It’s summer for me right now – and as a kid I had favorite books set in the summer that I loved to re-read every year. You can see some of them on my list of Top 10 Re-Read Fantasy Books – but meanwhile, whether you like to read books to match the current season or take you out of it, here are some more recent books set during the summer or in hot climates.

  • Amari and the Night Brothers by B.B. Alston. Ebook and audiobook on Libby. “Thirteen-year-old Amari, a poor Black girl from the projects, gets an invitation from her missing brother to join the Bureau of Supernatural Affairs [with training for kids over summer vacations] and join in the fight against an evil magician.”
  • Catalyst by Sarah Beth Durst. Ebook and audiobook on Libby. “Zoe must figure out how to keep a giant kitten safe in this magical adventure about change, expectation, and accepting all for who they truly are- regardless of shape or size.” This is now one of my daughter’s favorite books.

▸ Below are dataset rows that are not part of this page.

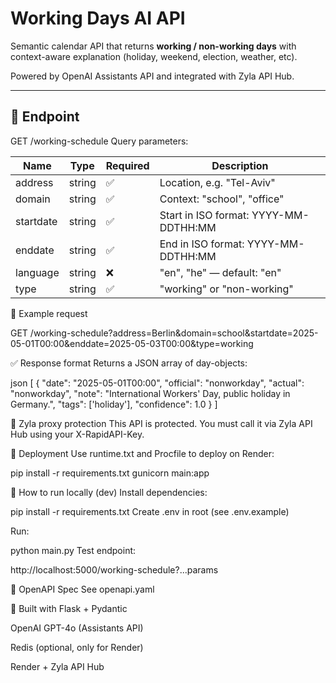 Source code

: # Working Days AI API

Semantic calendar API that returns **working / non-working days** with context-aware explanation (holiday, weekend, election, weather, etc).

Powered by OpenAI Assistants API and integrated with Zyla API Hub.

---

## 🔗 Endpoint

GET /working-schedule
Query parameters:


| Name      | Type   | Required | Description                                  |
|-----------|--------|----------|----------------------------------------------|
| address   | string | ✅       | Location, e.g. "Tel-Aviv"                      |
| domain    | string | ✅       | Context: "school", "office"                  |
| startdate | string | ✅       | Start in ISO format: YYYY-MM-DDTHH:MM        |
| enddate   | string | ✅       | End in ISO format: YYYY-MM-DDTHH:MM          |
| language  | string | ❌       | "en", "he" — default: "en"                   |
| type      | string | ✅       | "working" or "non-working"                   |



🧪 Example request

GET /working-schedule?address=Berlin&domain=school&startdate=2025-05-01T00:00&enddate=2025-05-03T00:00&type=working

✅ Response format
Returns a JSON array of day-objects:

json
[
  {
    "date": "2025-05-01T00:00",
    "official": "nonworkday",
    "actual": "nonworkday",
    "note": "International Workers' Day, public holiday in Germany.",
    "tags": ['holiday'],
    "confidence": 1.0
  }
]


🔐 Zyla proxy protection
This API is protected. You must call it via Zyla API Hub using your X-RapidAPI-Key.

🚀 Deployment
Use runtime.txt and Procfile to deploy on Render:

pip install -r requirements.txt
gunicorn main:app


🧪 How to run locally (dev)
Install dependencies:

pip install -r requirements.txt
Create .env in root (see .env.example)

Run:

python main.py
Test endpoint:


http://localhost:5000/working-schedule?...params


📄 OpenAPI Spec
See openapi.yaml

🧩 Built with
Flask + Pydantic

OpenAI GPT-4o (Assistants API)

Redis (optional, only for Render)

Render + Zyla API Hub

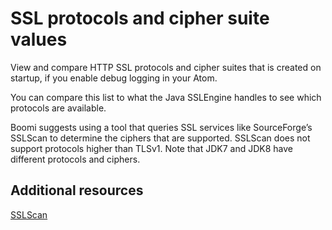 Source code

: # SSL protocols and cipher suite values

<head>
  <meta name="guidename" content="Platform"/>
  <meta name="context" content="GUID-0724018a-0c30-4185-923d-1a0dee6aba95"/>
</head>


View and compare HTTP SSL protocols and cipher suites that is created on startup, if you enable debug logging in your Atom.

You can compare this list to what the Java SSLEngine handles to see which protocols are available.

Boomi suggests using a tool that queries SSL services like SourceForge’s SSLScan to determine the ciphers that are supported. SSLScan does not support protocols higher than TLSv1. Note that JDK7 and JDK8 have different protocols and ciphers.

## Additional resources 

[SSLScan](http://sourceforge.net/projects/sslscan/) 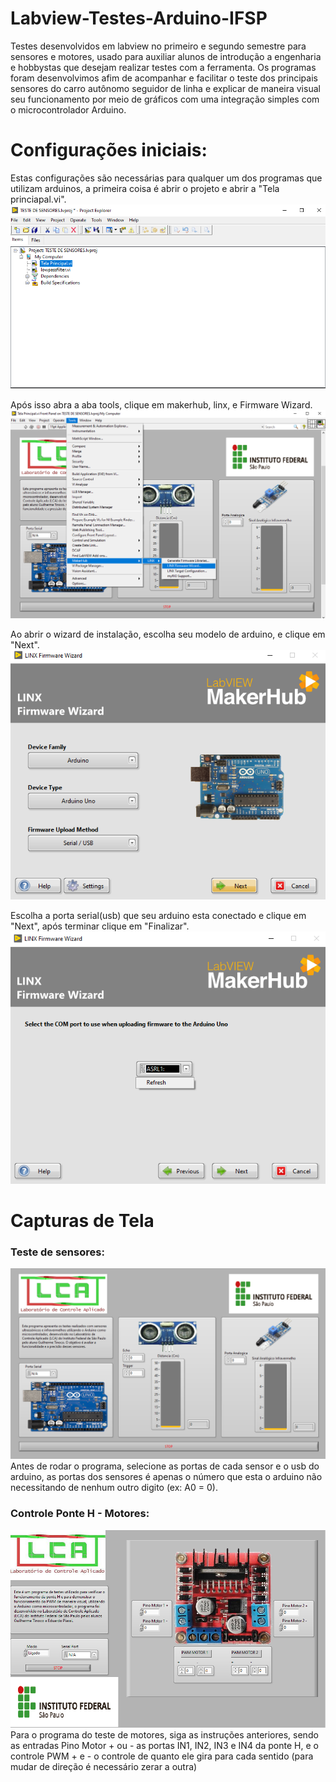 # Labview-Testes-Arduino-IFSP
Testes desenvolvidos em labview no primeiro e segundo semestre para sensores e motores, usado para auxiliar alunos de introdução a engenharia e hobbystas que desejam realizar testes com a ferramenta. Os programas foram desenvolvimos afim de acompanhar e facilitar o teste dos principais sensores do carro autônomo seguidor de linha e explicar de maneira visual seu funcionamento por meio de gráficos com uma integração simples com o microcontrolador Arduino.
# Configurações iniciais:
Estas configurações são necessárias para qualquer um dos programas que utilizam arduinos, a primeira coisa é abrir o projeto e abrir a "Tela princiapal.vi".   
![Intruções0](imagens/1.png)

Após isso abra a aba tools, clique em makerhub, linx, e Firmware Wizard.
![Instruções1](imagens/2.png)

Ao abrir o wizard de instalação, escolha seu modelo de arduino, e clique em "Next".
![Instruções2](imagens/3.png)

Escolha a porta serial(usb) que seu arduino esta conectado e clique em "Next", após terminar clique em "Finalizar".
![Instruções3](imagens/4.png)



# Capturas de Tela
### Teste de sensores:
![Interface do programa](imagens/TesteSensoresPrint.png)
Antes de rodar o programa, selecione as portas de cada sensor e o usb do arduino, as portas dos sensores é apenas o número que esta o arduino não necessitando de nenhum outro digito (ex: A0  =  0).
### Controle Ponte H - Motores:
![Interface do programa2](imagens/TestePonteHPrint.png)
Para o programa do teste de motores, siga as instruções anteriores, sendo as entradas Pino Motor + ou - as portas IN1, IN2, IN3 e IN4 da ponte H, e o controle PWM + e - o controle de quanto ele gira para cada sentido (para mudar de direção é necessário zerar a outra)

  • Curse of the Night Witch by Alex Aster “After changing the fate he has known since birth, twelve-year-old Tor Luna, accompanied by his friends Engle and Melda, must visit the notorious Night Witch to break the curse he now faces.”
  • The Girl and the Witch’s Garden by Erin Bowman. Ebook on Libby. “The Secret Garden meets Miss Peregrine’s Home for Peculiar Children in this rich, charming middle grade adventure about a girl determined to infiltrate her grandmother’s enchanted garden with the help of some magically gifted friends.”
  • Just South of Home by Karen Strong “Twelve-year-old Sarah, her Chicago cousin Janie, brainy brother Ellis, and his best friend, Jasper, investigate a tragic event in their small Southern town’s history.”
  • Lalani of the Distant Sea by Erin Entrada Kelly Ebook and audiobook on Libby. “Twelve-year-old Lalani Sarita takes on the impossible task of traveling to the legendary Mount Isa, towering on an island to the north. Generations of men and boys have died on the same quest–how can a timid young girl in a tiny boat survive the epic tests of the archipelago?”
  • The Last Last Day of Summer by Lamar Giles. Ebook and audiobook on Libby. “When adventurous cousins Otto and Sheed Alston accidentally extend the last day of summer by freezing time, they find the secrets between the unmoving seconds are not as much fun as they expected.”
  • Midsummer’s Mayhem by Rajani LaRocca. Audiobook on Libby and Hoopla.  “Loosely based on Shakespeare’s A Midsummer Night’s Dream, eleven-year-old Mimi Mackson entangles herself and her family with mischievous fairies when she seeks to win a baking contest.” Be sure to catch the sequel, Much Ado about Baseball, out in 2021.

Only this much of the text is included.